Been There, Heard Michael Pollan

I’m a huge Michael Pollan fan – for his excellent writing, his top-notch reporting and his dry wit. He spoke last night in San Francisco. Here are a few of his meatier (grass-fed, of course) thoughts:
“As we have spent less of our national income on food, we have seen ourselves spend more and more on health care.” “You have as many neurons in your digestive tract as in your spinal column. What are they thinking?” “Sex is the only thing we lie about more [than our food intake].” “Big nutritional studies are off by 20-30%. Nutritional science is about where surgery was in 1650.” We are focusing on finding the “evil nutrient” in the Western diet, rather than the “elephant in the room” – the diet itself. We have framed it as a battle between “blessed nutrients” vs. “evil nutrients.” “As soon as you demonize one nutrient, you give a free pass to other nutrients.” For example, when fats were evil, we binged on carbs, like the infamous Snackwells. Supermarkets are filled with too many “edible food-like substances” that never go bad. “Those bacteria and fungi are still in touch with their food instincts” and won’t go near that stuff in the center of the store.

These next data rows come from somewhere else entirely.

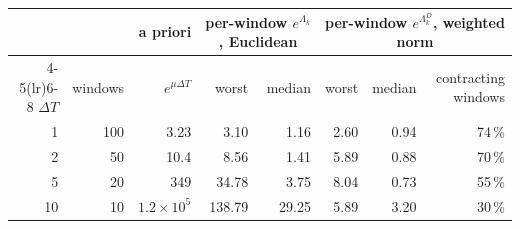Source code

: \begin{tabular}{r r r rr rr r}
\toprule
& & a priori & \multicolumn{2}{c}{per-window $e^{\Lambda_k}$, Euclidean} & \multicolumn{3}{c}{per-window $e^{\Lambda^D_k}$, weighted norm}\\
\cmidrule(lr){4-5}\cmidrule(lr){6-8}
$\Delta T$ & windows & $e^{\mu\Delta T}$ & worst & median & worst & median & contracting windows\\
\midrule
1 & 100 & 3.23 & 3.10 & 1.16 & 2.60 & 0.94 & 74\,\% \\
2 & 50 & 10.4 & 8.56 & 1.41 & 5.89 & 0.88 & 70\,\% \\
5 & 20 & 349 & 34.78 & 3.75 & 8.04 & 0.73 & 55\,\% \\
10 & 10 & $1.2\times10^{5}$ & 138.79 & 29.25 & 5.89 & 3.20 & 30\,\% \\
\bottomrule
\end{tabular}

The health care industry will save $500,000 for every case of Type 2 diabetes we can prevent. But that will only become important if the health care industry can’t cherry pick and has to cover everyone. “If any one wall stands between us and changing the system, it’s the House Committee on Agriculture.” Why can’t there be committee members who represent eaters, not just agricultural states? “There’s this unholy alliance between the hunger lobby and the corn lobby. One leaves food stamps alone and the other leaves agricultural subsidies alone.”
Since I’ve been doing work with the San Francisco Food Bank, this statement really saddens me. He’s referring to past farm bills, which also have included all the funding for food stamps and other food assistance programs. It’s ridiculous to link these two agendas, and nobody wants quality food more than hunger advocates. The unfortunate truth is, the “hunger lobby” has been forced to sleep with the devil, because they’d rather do that than watch people go hungry. There’s a real lack of attention to hunger issues by those seeking to reform our food systems – and those in poverty would be severely affected by an upward adjustment of food prices. It’s crucial that food advocates and hunger advocates join together to make sure everyone has food that is good, clean and fair. OK, end of editorial. More Pollan:
We need to connect the dots between production, health and climate change when it comes to food. Creating a “food czar” might help do that. “The Department of Agriculture treats food as a production problem.”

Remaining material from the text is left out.